Wang Peng, Wang Fei
Key Laboratory of Crop Gene Resources and Germplasm Enhancement in Southern China, Ministry of Agriculture and Rural Affairs, Institute of Tropical Crop Genetic Resources, Chinese Academy of Tropical Agricultural Sciences, No. 4 Xueyuan Rd, Haikou City, Hainan 571101, China.
School of Electrical and Electronic Engineering, Shanghai Institute of Technology, No. 100 Haiquan Rd, Shanghai 201416, China.
Trends Genet. 2023 Mar;39(3):175-186. doi: 10.1016/j.tig.2022.10.005. Epub 2022 Nov 17.

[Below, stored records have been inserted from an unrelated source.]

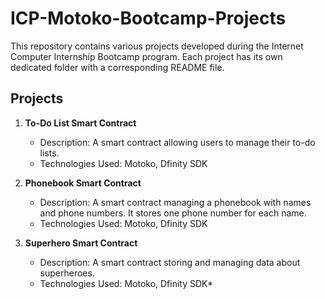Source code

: # ICP-Motoko-Bootcamp-Projects

This repository contains various projects developed during the Internet Computer Internship Bootcamp program. Each project has its own dedicated folder with a corresponding README file.

## Projects


1. **To-Do List Smart Contract**
   * Description: A smart contract allowing users to manage their to-do lists.
   * Technologies Used: Motoko, Dfinity SDK

2. **Phonebook Smart Contract**
   * Description: A smart contract managing a phonebook with names and phone numbers. It stores one phone number for each name.
   * Technologies Used: Motoko, Dfinity SDK



3. **Superhero Smart Contract**
   * Description: A smart contract storing and managing data about superheroes.
   * Technologies Used: Motoko, Dfinity SDK*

Quality control is essential for genome assemblies; however, a consensus has yet to be reached on what metrics should be adopted for the evaluation of assembly quality. N50 is widely used for contiguity measurement, but its effectiveness is constantly in question. Prevailing metrics for the completeness evaluation focus on gene space, yet challenging areas such as tandem repeats are commonly overlooked. Achieving correctness has become an indispensable dimension for quality control, while prevailing assembly releases lack scores reflecting this aspect. We propose a metric set with a set of statistic indexes for effective, comprehensive evaluation of assemblies and provide a score of a finished assembly for each metric, which can be utilized as a benchmark for achieving high-quality genome assemblies.
质量控制对于基因组组装至关重要;然而,对于应采用哪些指标来评估组装质量尚未达成共识。N50被广泛用于衡量连续性,但它的有效性一直受到质疑。完整性评估的主流指标侧重于基因空间,但串联重复等具有挑战性的区域通常被忽视。实现正确性已成为质量控制不可或缺的一个维度,而主流的组装版本缺乏反映这方面的分数。我们提出了一套指标集,其中包含一组统计指标,用于对组装进行有效、全面的评估,并为每个指标提供一个完成组装的分数,这些分数可作为实现高质量基因组组装的基准。